▸ **Source texts of formatted documents**:
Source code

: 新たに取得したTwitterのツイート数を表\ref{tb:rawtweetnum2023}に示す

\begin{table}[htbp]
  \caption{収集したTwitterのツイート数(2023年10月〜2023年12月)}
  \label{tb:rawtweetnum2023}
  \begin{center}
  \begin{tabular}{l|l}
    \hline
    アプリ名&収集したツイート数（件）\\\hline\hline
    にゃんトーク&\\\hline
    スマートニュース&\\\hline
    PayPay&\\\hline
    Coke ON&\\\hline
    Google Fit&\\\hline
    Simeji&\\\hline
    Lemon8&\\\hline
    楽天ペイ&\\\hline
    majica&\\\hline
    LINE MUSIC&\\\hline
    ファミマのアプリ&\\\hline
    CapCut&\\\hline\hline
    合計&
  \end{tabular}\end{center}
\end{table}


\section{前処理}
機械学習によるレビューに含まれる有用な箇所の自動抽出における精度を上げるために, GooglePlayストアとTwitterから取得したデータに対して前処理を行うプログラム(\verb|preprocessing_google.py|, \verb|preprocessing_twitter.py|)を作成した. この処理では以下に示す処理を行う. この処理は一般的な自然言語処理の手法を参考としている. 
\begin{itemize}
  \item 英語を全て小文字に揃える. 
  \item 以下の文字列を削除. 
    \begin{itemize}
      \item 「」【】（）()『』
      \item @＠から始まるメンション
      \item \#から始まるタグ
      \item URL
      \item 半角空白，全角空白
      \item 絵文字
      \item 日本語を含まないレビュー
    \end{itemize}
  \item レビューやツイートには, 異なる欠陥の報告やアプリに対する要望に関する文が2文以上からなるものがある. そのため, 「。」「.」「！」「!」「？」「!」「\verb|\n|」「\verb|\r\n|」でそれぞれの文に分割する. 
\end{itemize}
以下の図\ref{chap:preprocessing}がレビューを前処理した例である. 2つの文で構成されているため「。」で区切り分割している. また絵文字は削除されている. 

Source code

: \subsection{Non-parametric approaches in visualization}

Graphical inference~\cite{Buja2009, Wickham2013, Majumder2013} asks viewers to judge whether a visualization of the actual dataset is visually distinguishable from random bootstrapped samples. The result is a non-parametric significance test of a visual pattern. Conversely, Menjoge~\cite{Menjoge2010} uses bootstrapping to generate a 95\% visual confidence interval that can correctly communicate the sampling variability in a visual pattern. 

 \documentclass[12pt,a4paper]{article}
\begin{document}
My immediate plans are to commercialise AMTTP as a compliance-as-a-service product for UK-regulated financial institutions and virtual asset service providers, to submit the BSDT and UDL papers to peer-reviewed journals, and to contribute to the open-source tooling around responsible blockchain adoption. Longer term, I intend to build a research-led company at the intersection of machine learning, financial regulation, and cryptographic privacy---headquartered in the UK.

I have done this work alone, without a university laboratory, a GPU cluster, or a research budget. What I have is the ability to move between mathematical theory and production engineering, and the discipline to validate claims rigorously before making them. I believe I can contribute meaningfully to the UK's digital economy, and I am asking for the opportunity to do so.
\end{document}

▸ **Problem description**: Transcribe each record above exactly. Skip none.

▸ **Reply to the exercise**:
Source code

: 新たに取得したTwitterのツイート数を表\ref{tb:rawtweetnum2023}に示す

\begin{table}[htbp]
  \caption{収集したTwitterのツイート数(2023年10月〜2023年12月)}
  \label{tb:rawtweetnum2023}
  \begin{center}
  \begin{tabular}{l|l}
    \hline
    アプリ名&収集したツイート数（件）\\\hline\hline
    にゃんトーク&\\\hline
    スマートニュース&\\\hline
    PayPay&\\\hline
    Coke ON&\\\hline
    Google Fit&\\\hline
    Simeji&\\\hline
    Lemon8&\\\hline
    楽天ペイ&\\\hline
    majica&\\\hline
    LINE MUSIC&\\\hline
    ファミマのアプリ&\\\hline
    CapCut&\\\hline\hline
    合計&
  \end{tabular}\end{center}
\end{table}


\section{前処理}
機械学習によるレビューに含まれる有用な箇所の自動抽出における精度を上げるために, GooglePlayストアとTwitterから取得したデータに対して前処理を行うプログラム(\verb|preprocessing_google.py|, \verb|preprocessing_twitter.py|)を作成した. この処理では以下に示す処理を行う. この処理は一般的な自然言語処理の手法を参考としている. 
\begin{itemize}
  \item 英語を全て小文字に揃える. 
  \item 以下の文字列を削除. 
    \begin{itemize}
      \item 「」【】（）()『』
      \item @＠から始まるメンション
      \item \#から始まるタグ
      \item URL
      \item 半角空白，全角空白
      \item 絵文字
      \item 日本語を含まないレビュー
    \end{itemize}
  \item レビューやツイートには, 異なる欠陥の報告やアプリに対する要望に関する文が2文以上からなるものがある. そのため, 「。」「.」「！」「!」「？」「!」「\verb|\n|」「\verb|\r\n|」でそれぞれの文に分割する. 
\end{itemize}
以下の図\ref{chap:preprocessing}がレビューを前処理した例である. 2つの文で構成されているため「。」で区切り分割している. また絵文字は削除されている. 

Source code

: \subsection{Non-parametric approaches in visualization}

Graphical inference~\cite{Buja2009, Wickham2013, Majumder2013} asks viewers to judge whether a visualization of the actual dataset is visually distinguishable from random bootstrapped samples. The result is a non-parametric significance test of a visual pattern. Conversely, Menjoge~\cite{Menjoge2010} uses bootstrapping to generate a 95\% visual confidence interval that can correctly communicate the sampling variability in a visual pattern. 

 \documentclass[12pt,a4paper]{article}
\begin{document}
My immediate plans are to commercialise AMTTP as a compliance-as-a-service product for UK-regulated financial institutions and virtual asset service providers, to submit the BSDT and UDL papers to peer-reviewed journals, and to contribute to the open-source tooling around responsible blockchain adoption. Longer term, I intend to build a research-led company at the intersection of machine learning, financial regulation, and cryptographic privacy---headquartered in the UK.

I have done this work alone, without a university laboratory, a GPU cluster, or a research budget. What I have is the ability to move between mathematical theory and production engineering, and the discipline to validate claims rigorously before making them. I believe I can contribute meaningfully to the UK's digital economy, and I am asking for the opportunity to do so.
\end{document}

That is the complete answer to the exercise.